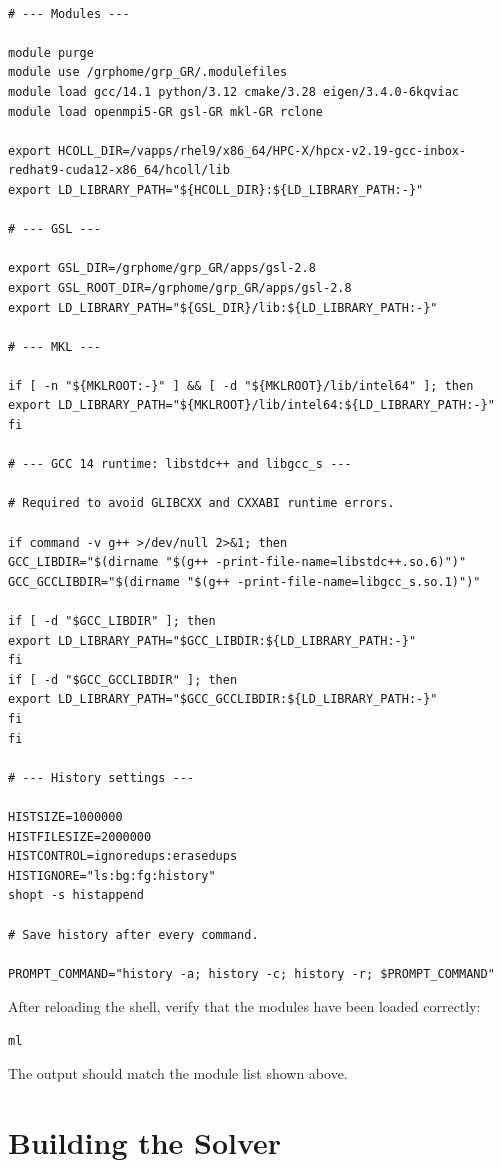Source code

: \begin{verbatim}

# --- Modules ---

module purge
module use /grphome/grp_GR/.modulefiles
module load gcc/14.1 python/3.12 cmake/3.28 eigen/3.4.0-6kqviac
module load openmpi5-GR gsl-GR mkl-GR rclone

export HCOLL_DIR=/vapps/rhel9/x86_64/HPC-X/hpcx-v2.19-gcc-inbox-redhat9-cuda12-x86_64/hcoll/lib
export LD_LIBRARY_PATH="${HCOLL_DIR}:${LD_LIBRARY_PATH:-}"

# --- GSL ---

export GSL_DIR=/grphome/grp_GR/apps/gsl-2.8
export GSL_ROOT_DIR=/grphome/grp_GR/apps/gsl-2.8
export LD_LIBRARY_PATH="${GSL_DIR}/lib:${LD_LIBRARY_PATH:-}"

# --- MKL ---

if [ -n "${MKLROOT:-}" ] && [ -d "${MKLROOT}/lib/intel64" ]; then
export LD_LIBRARY_PATH="${MKLROOT}/lib/intel64:${LD_LIBRARY_PATH:-}"
fi

# --- GCC 14 runtime: libstdc++ and libgcc_s ---

# Required to avoid GLIBCXX and CXXABI runtime errors.

if command -v g++ >/dev/null 2>&1; then
GCC_LIBDIR="$(dirname "$(g++ -print-file-name=libstdc++.so.6)")"
GCC_GCCLIBDIR="$(dirname "$(g++ -print-file-name=libgcc_s.so.1)")"

if [ -d "$GCC_LIBDIR" ]; then
export LD_LIBRARY_PATH="$GCC_LIBDIR:${LD_LIBRARY_PATH:-}"
fi
if [ -d "$GCC_GCCLIBDIR" ]; then
export LD_LIBRARY_PATH="$GCC_GCCLIBDIR:${LD_LIBRARY_PATH:-}"
fi
fi

# --- History settings ---

HISTSIZE=1000000
HISTFILESIZE=2000000
HISTCONTROL=ignoredups:erasedups
HISTIGNORE="ls:bg:fg:history"
shopt -s histappend

# Save history after every command.

PROMPT_COMMAND="history -a; history -c; history -r; $PROMPT_COMMAND"
\end{verbatim}

After reloading the shell, verify that the modules have been loaded correctly:

\begin{verbatim}
ml
\end{verbatim}

The output should match the module list shown above.

\section{Building the Solver}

◆ **TASK DETAILS**: For this exercise, copy the lines from the one that contains "# --- History" through the last line of the records, exactly and only those.

◆ **RESULT BELOW**:
# --- History settings ---

HISTSIZE=1000000
HISTFILESIZE=2000000
HISTCONTROL=ignoredups:erasedups
HISTIGNORE="ls:bg:fg:history"
shopt -s histappend

# Save history after every command.

PROMPT_COMMAND="history -a; history -c; history -r; $PROMPT_COMMAND"
\end{verbatim}

After reloading the shell, verify that the modules have been loaded correctly:

\begin{verbatim}
ml
\end{verbatim}

The output should match the module list shown above.

\section{Building the Solver}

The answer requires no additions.